*PROBLEM REQUIREMENTS*.
Could you filter the records below down to the lines that include the word "title"?

[Source data]

━━━━━━━━

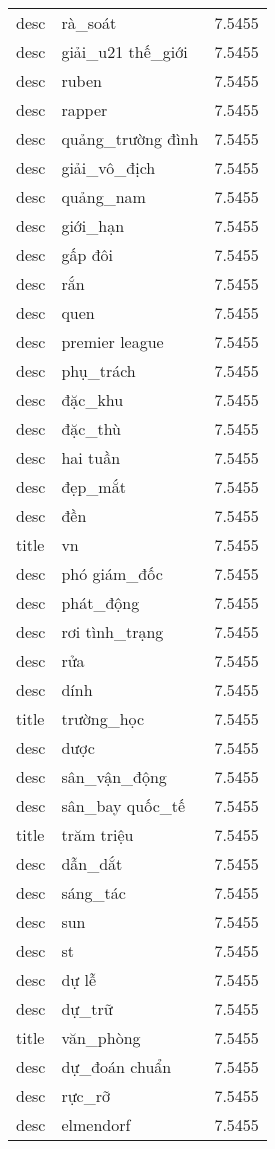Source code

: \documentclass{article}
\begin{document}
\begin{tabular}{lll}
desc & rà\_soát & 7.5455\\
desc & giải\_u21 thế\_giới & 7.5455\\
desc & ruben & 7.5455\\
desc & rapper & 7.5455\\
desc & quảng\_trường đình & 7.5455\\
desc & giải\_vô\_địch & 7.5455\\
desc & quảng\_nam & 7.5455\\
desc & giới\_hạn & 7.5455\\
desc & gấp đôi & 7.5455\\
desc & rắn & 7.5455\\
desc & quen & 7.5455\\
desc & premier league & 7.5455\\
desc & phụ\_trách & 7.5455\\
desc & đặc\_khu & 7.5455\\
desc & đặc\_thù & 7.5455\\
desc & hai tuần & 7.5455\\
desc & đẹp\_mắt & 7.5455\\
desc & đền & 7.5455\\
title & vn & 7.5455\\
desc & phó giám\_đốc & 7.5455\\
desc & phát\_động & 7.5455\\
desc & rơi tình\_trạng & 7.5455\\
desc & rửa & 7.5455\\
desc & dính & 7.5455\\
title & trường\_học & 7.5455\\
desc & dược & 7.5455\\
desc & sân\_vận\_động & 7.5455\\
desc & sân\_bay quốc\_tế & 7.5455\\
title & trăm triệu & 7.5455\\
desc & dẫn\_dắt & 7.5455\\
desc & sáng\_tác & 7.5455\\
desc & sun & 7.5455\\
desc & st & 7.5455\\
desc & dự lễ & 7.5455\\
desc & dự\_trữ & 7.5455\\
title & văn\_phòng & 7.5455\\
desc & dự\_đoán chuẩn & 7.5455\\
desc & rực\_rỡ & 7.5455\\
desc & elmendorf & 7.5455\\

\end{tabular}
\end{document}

━━━━━━━━

*EXERCISE RESULT*.
title & vn & 7.5455\\
title & trường\_học & 7.5455\\
title & trăm triệu & 7.5455\\
title & văn\_phòng & 7.5455\\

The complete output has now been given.